HEADQUARTERS NINTH ARMY CORPS.
July 5, 1864. (Received 2.50 a.m.)
The firing was only sharp skirmishing and a little more than the usual artillery firing. The enemy in our front are very nervous, I think, and to do three-fourths of the firing. Our lines are being shelled by mortars, but our losses are not large, amounting to 480 in last ten days.
A. E. BURNSIDE.
City Point, July 5, 1864.
[Major General A. E. BURNSIDE.]
DEAR GENERAL: The accompanying list* of questions was drawn up, by my directions, by my Prussian engineer, Captain Munther. They are unnecessarily minute. All I want is to get the main facts, so as to judge of probable results and form date for any future work of the kind. If you will put Lieutenant Oberteuffer in communication with the officer in charge of the mining gallery he will work out the answers.#
I sent you yesterday the only copy I have of my review of McClellan's report. Any one who reads it must read the preface and there find my justification and motive.

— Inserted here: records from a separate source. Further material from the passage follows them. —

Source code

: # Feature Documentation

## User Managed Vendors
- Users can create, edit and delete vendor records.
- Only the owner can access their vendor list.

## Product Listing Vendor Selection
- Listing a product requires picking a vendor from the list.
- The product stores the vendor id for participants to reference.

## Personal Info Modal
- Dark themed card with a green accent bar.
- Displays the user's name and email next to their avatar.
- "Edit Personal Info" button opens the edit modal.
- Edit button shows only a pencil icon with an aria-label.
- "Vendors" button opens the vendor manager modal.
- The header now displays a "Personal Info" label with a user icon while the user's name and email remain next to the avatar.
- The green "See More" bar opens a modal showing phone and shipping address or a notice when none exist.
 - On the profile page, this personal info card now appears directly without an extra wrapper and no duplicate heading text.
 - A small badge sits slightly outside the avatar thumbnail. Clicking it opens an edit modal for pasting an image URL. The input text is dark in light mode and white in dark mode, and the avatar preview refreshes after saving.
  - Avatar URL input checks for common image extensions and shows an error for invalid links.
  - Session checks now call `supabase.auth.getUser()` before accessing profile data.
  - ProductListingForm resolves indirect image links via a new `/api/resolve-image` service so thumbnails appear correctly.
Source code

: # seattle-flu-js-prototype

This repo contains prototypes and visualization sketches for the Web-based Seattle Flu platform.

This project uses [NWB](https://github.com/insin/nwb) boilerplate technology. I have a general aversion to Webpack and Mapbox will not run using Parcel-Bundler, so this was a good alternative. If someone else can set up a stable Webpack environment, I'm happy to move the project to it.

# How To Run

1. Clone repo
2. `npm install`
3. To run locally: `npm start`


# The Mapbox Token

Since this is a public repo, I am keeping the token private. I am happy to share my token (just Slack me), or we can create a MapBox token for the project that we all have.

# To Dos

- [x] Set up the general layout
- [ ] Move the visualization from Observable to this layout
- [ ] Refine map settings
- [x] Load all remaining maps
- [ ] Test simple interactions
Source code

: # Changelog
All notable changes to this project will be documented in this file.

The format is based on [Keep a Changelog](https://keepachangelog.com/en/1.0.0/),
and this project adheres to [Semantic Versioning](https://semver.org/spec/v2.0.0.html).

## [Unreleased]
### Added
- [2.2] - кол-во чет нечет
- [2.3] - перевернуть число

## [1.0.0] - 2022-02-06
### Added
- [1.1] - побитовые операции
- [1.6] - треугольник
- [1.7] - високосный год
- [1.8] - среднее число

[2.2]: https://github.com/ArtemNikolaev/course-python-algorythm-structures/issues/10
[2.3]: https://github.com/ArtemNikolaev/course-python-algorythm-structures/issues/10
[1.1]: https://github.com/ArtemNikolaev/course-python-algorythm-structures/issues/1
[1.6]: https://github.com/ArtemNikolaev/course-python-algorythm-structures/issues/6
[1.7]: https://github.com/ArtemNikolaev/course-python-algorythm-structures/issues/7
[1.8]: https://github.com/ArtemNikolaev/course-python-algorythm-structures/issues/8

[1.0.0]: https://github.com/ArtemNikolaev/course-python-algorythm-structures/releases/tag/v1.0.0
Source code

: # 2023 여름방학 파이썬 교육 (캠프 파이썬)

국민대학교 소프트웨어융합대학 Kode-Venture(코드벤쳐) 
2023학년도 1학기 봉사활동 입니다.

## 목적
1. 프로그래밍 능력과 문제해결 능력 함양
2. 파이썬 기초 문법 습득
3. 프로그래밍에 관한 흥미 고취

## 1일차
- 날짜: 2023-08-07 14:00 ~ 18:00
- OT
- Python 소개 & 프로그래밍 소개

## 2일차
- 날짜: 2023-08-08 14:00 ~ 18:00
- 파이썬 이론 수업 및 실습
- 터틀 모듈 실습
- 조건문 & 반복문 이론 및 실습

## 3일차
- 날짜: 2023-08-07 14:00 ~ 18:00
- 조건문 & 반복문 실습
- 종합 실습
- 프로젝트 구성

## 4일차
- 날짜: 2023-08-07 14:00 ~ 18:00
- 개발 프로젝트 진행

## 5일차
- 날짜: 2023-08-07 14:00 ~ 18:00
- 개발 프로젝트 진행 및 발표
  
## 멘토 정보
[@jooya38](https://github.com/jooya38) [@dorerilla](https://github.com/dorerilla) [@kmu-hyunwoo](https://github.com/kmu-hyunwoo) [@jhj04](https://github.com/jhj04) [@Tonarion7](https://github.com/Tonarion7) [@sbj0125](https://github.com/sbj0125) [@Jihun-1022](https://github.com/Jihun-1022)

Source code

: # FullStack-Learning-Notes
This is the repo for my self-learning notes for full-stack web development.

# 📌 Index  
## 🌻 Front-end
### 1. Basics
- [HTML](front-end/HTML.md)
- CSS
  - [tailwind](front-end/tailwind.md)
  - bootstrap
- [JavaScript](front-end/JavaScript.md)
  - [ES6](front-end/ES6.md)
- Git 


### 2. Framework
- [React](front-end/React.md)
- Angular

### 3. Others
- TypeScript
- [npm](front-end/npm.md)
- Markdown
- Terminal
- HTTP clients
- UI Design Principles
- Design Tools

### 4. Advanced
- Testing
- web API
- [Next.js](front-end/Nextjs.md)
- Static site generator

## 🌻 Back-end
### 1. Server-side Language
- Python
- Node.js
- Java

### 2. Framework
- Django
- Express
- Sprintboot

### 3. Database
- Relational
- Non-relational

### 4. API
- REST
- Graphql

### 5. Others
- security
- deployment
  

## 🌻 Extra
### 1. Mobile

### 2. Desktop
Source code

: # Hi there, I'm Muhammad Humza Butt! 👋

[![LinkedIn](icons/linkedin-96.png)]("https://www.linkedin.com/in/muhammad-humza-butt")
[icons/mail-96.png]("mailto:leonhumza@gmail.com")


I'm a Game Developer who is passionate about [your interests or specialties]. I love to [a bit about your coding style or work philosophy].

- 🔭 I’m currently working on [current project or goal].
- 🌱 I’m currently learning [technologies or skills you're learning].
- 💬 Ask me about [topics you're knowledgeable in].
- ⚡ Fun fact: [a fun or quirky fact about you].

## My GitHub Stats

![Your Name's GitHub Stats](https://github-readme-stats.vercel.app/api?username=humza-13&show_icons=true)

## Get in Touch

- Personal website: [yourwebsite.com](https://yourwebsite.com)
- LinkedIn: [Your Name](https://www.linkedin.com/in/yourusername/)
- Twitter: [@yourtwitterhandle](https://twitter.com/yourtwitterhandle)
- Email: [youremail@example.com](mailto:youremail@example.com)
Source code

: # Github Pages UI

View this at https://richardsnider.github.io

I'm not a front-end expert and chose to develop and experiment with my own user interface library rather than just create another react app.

I am, respectfully and truly,
J. G. BARNARD,
HEADQUARTERS NINTH ARMY CORPS,
July 5, 1864-9 p.m.
I have no movements of importance to report on my line to-day. The enemy have been very active on the front of General Willcox, strengthening their line in the direction of the Clarke house. The battery on General Ledlie's line will be ready for the guns this evening. No firing this evening as yet.
A. E. BURNSIDE.
HEADQUARTERS FIRST DIVISION, NINTH ARMY CORPS,
Near Petersburg, Va., July 5, 1864-8.15 a.m.

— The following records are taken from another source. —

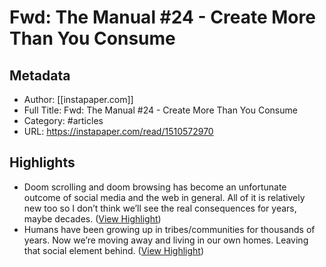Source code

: # Fwd: The Manual #24 - Create More Than You Consume

## Metadata
- Author: [[instapaper.com]]
- Full Title: Fwd: The Manual #24 - Create More Than You Consume
- Category: #articles
- URL: https://instapaper.com/read/1510572970

## Highlights
- Doom scrolling and doom browsing has become an unfortunate outcome of social media and the web in general. All of it is relatively new too so I don’t think we’ll see the real consequences for years, maybe decades. ([View Highlight](https://instapaper.com/read/1510572970/19701022))
- Humans have been growing up in tribes/communities for thousands of years. Now we’re moving away and living in our own homes. Leaving that social element behind. ([View Highlight](https://instapaper.com/read/1510572970/19701025))
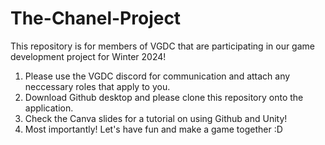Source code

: # The-Chanel-Project
This repository is for members of VGDC that are participating in our game development project for Winter 2024!
1. Please use the VGDC discord for communication and attach any neccessary roles that apply to you.
2. Download Github desktop and please clone this repository onto the application.
3. Check the Canva slides for a tutorial on using Github and Unity!
5. Most importantly! Let's have fun and make a game together :D

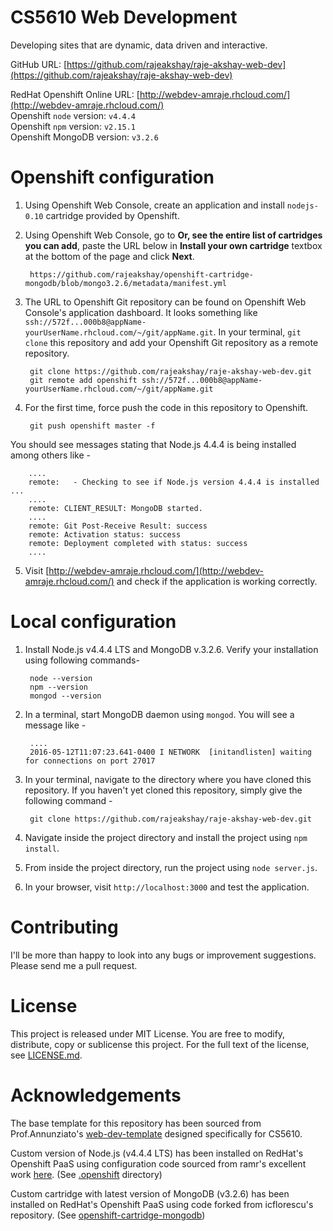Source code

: # CS5610 Web Development
Developing sites that are dynamic, data driven and interactive.

GitHub URL: [https://github.com/rajeakshay/raje-akshay-web-dev](https://github.com/rajeakshay/raje-akshay-web-dev)

RedHat Openshift Online URL: [http://webdev-amraje.rhcloud.com/](http://webdev-amraje.rhcloud.com/)  
Openshift `node` version: `v4.4.4`  
Openshift `npm` version: `v2.15.1`  
Openshift MongoDB version: `v3.2.6`  

# Openshift configuration
1. Using Openshift Web Console, create an application and install `nodejs-0.10` cartridge provided by Openshift.
2. Using Openshift Web Console, go to **Or, see the entire list of cartridges you can add**, paste the URL below in **Install your own cartridge** textbox at the bottom of the page and click **Next**.

        https://github.com/rajeakshay/openshift-cartridge-mongodb/blob/mongo3.2.6/metadata/manifest.yml

3. The URL to Openshift Git repository can be found on Openshift Web Console's application dashboard. It looks something like `ssh://572f...000b8@appName-yourUserName.rhcloud.com/~/git/appName.git`. In your terminal, `git clone` this repository and add your Openshift Git repository as a remote repository.

        git clone https://github.com/rajeakshay/raje-akshay-web-dev.git
        git remote add openshift ssh://572f...000b8@appName-yourUserName.rhcloud.com/~/git/appName.git

4. For the first time, force push the code in this repository to Openshift.

        git push openshift master -f

  You should see messages stating that Node.js 4.4.4 is being installed among others like -

        ....
        remote:   - Checking to see if Node.js version 4.4.4 is installed ...
        ....
        remote: CLIENT_RESULT: MongoDB started.
        ....
        remote: Git Post-Receive Result: success
        remote: Activation status: success
        remote: Deployment completed with status: success
        ....

5. Visit [http://webdev-amraje.rhcloud.com/](http://webdev-amraje.rhcloud.com/) and check if the application is working correctly.

# Local configuration
1. Install Node.js v4.4.4 LTS and MongoDB v.3.2.6. Verify your installation using following commands-

        node --version
        npm --version
        mongod --version

2. In a terminal, start MongoDB daemon using `mongod`. You will see a message like -

        ....
        2016-05-12T11:07:23.641-0400 I NETWORK  [initandlisten] waiting for connections on port 27017


3. In your terminal, navigate to the directory where you have cloned this repository. If you haven't yet cloned this repository, simply give the following command -

        git clone https://github.com/rajeakshay/raje-akshay-web-dev.git

4. Navigate inside the project directory and install the project using `npm install`.
5. From inside the project directory, run the project using `node server.js`.
6. In your browser, visit `http://localhost:3000` and test the application.

# Contributing

I'll be more than happy to look into any bugs or improvement suggestions. Please send me a pull request.

# License

This project is released under MIT License. You are free to modify, distribute, copy or sublicense this project. For the full text of the license, see [LICENSE.md](https://github.com/rajeakshay/raje-akshay-web-dev/blob/master/LICENSE.md).

# Acknowledgements
The base template for this repository has been sourced from Prof.Annunziato's [web-dev-template](https://github.com/jannunzi/web-dev-template) designed specifically for CS5610.

Custom version of Node.js (v4.4.4 LTS) has been installed on RedHat's Openshift PaaS using configuration code sourced from ramr's excellent work [here](https://github.com/ramr/nodejs-custom-version-openshift). (See [.openshift](https://github.com/rajeakshay/raje-akshay-web-dev/tree/master/.openshift) directory)

Custom cartridge with latest version of MongoDB (v3.2.6) has been installed on RedHat's Openshift PaaS using code forked from icflorescu's repository. (See [openshift-cartridge-mongodb](https://github.com/rajeakshay/openshift-cartridge-mongodb/tree/mongo3.2.6))
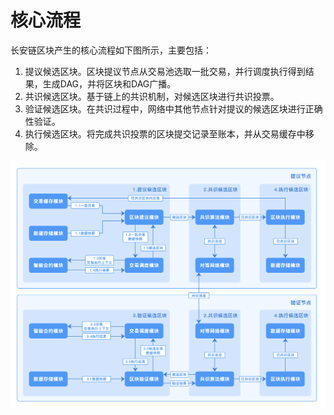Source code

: # 核心流程

长安链区块产生的核心流程如下图所示，主要包括：

1. 提议候选区块。区块提议节点从交易池选取一批交易，并行调度执行得到结果，生成DAG，并将区块和DAG广播。
2. 共识候选区块。基于链上的共识机制，对候选区块进行共识投票。
3. 验证候选区块。在共识过程中，网络中其他节点针对提议的候选区块进行正确性验证。
4. 执行候选区块。将完成共识投票的区块提交记录至账本，并从交易缓存中移除。

<img src="../images/核心流程-区块产生.png" alt="核心流程" style="zoom:80%;" />



<br><br>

Lieutenant Colonel L. RICHMOND,
Assistant Adjutant-General, Ninth Corps:
COLONEL: I have the honor to report that all was quiet in my front last night, the heavy picket-firing being on my left. Nothing of interest occurred to report.
I am, colonel, very respectfully, your obedient servant,
JAMES H. LEDLIE,
Brigadier-General, Commanding Division.
*See Part II, p. 610.
#For answers see Part II, p. 611.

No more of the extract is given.